§ TASK DESCRIPTION
Print exactly the lines below between the line holding "- Node.js LIVE, Washington" and the line holding "- JS Montreal, Montreal, April 11, 2016", inclusive, and nothing more.

Start of INFORMATION GIVEN

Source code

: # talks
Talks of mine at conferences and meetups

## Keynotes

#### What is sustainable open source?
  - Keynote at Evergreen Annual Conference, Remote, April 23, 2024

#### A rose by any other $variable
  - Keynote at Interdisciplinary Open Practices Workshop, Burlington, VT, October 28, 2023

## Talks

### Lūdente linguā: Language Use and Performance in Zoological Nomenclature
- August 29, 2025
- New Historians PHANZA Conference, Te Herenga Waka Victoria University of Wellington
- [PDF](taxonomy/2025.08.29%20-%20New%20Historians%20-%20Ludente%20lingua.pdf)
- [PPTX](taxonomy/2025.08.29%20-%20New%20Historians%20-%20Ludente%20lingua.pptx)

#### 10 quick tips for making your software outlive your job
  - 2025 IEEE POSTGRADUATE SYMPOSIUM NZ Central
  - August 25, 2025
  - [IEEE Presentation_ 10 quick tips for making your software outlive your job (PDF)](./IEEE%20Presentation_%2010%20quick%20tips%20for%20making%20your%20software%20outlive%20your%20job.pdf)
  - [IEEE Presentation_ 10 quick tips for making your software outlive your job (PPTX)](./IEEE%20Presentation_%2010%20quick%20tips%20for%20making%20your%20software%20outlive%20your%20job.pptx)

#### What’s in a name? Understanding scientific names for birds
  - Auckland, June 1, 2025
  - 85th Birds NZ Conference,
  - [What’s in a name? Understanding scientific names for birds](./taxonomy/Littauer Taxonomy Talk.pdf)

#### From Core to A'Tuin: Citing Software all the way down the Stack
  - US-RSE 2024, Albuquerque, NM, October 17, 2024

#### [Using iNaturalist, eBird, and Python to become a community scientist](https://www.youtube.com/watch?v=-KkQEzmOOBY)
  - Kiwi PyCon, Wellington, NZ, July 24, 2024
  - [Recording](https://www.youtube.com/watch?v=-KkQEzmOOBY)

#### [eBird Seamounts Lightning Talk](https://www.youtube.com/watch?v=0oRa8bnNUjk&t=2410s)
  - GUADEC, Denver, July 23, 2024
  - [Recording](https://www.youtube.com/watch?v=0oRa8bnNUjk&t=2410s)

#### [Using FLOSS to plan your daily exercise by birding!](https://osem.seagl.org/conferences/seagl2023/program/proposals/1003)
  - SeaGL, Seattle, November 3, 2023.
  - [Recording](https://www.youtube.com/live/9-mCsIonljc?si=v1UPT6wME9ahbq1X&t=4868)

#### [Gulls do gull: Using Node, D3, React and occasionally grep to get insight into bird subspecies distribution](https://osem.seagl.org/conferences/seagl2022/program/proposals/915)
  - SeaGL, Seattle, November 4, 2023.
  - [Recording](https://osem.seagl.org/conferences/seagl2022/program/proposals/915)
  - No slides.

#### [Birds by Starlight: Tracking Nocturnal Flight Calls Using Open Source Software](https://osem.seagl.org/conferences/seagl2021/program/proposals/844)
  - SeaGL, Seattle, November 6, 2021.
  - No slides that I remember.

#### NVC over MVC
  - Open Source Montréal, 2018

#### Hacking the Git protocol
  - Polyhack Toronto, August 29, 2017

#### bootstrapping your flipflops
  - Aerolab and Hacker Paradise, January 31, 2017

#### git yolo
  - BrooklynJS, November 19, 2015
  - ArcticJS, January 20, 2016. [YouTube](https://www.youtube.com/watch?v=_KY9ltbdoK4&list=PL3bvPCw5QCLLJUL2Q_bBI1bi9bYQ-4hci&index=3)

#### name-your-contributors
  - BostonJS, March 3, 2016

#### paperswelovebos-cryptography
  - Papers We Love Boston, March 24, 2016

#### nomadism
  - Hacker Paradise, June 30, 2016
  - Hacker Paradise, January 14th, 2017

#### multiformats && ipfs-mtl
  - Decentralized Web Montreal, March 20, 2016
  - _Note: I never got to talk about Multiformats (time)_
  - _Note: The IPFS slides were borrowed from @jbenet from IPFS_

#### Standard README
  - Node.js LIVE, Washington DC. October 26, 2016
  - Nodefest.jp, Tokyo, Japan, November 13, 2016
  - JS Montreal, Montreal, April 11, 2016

End of INFORMATION GIVEN
Start of INFORMATION GIVEN

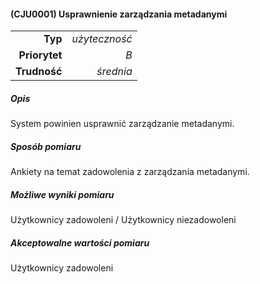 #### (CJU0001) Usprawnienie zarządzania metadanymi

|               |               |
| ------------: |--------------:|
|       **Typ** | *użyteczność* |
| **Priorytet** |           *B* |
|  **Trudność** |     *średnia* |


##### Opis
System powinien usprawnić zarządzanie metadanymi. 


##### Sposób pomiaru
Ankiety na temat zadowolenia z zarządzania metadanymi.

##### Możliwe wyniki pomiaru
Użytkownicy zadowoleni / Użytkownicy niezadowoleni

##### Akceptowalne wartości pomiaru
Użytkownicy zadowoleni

End of INFORMATION GIVEN

§ ANSWER TO THE PROBLEM
  - Node.js LIVE, Washington DC. October 26, 2016
  - Nodefest.jp, Tokyo, Japan, November 13, 2016
  - JS Montreal, Montreal, April 11, 2016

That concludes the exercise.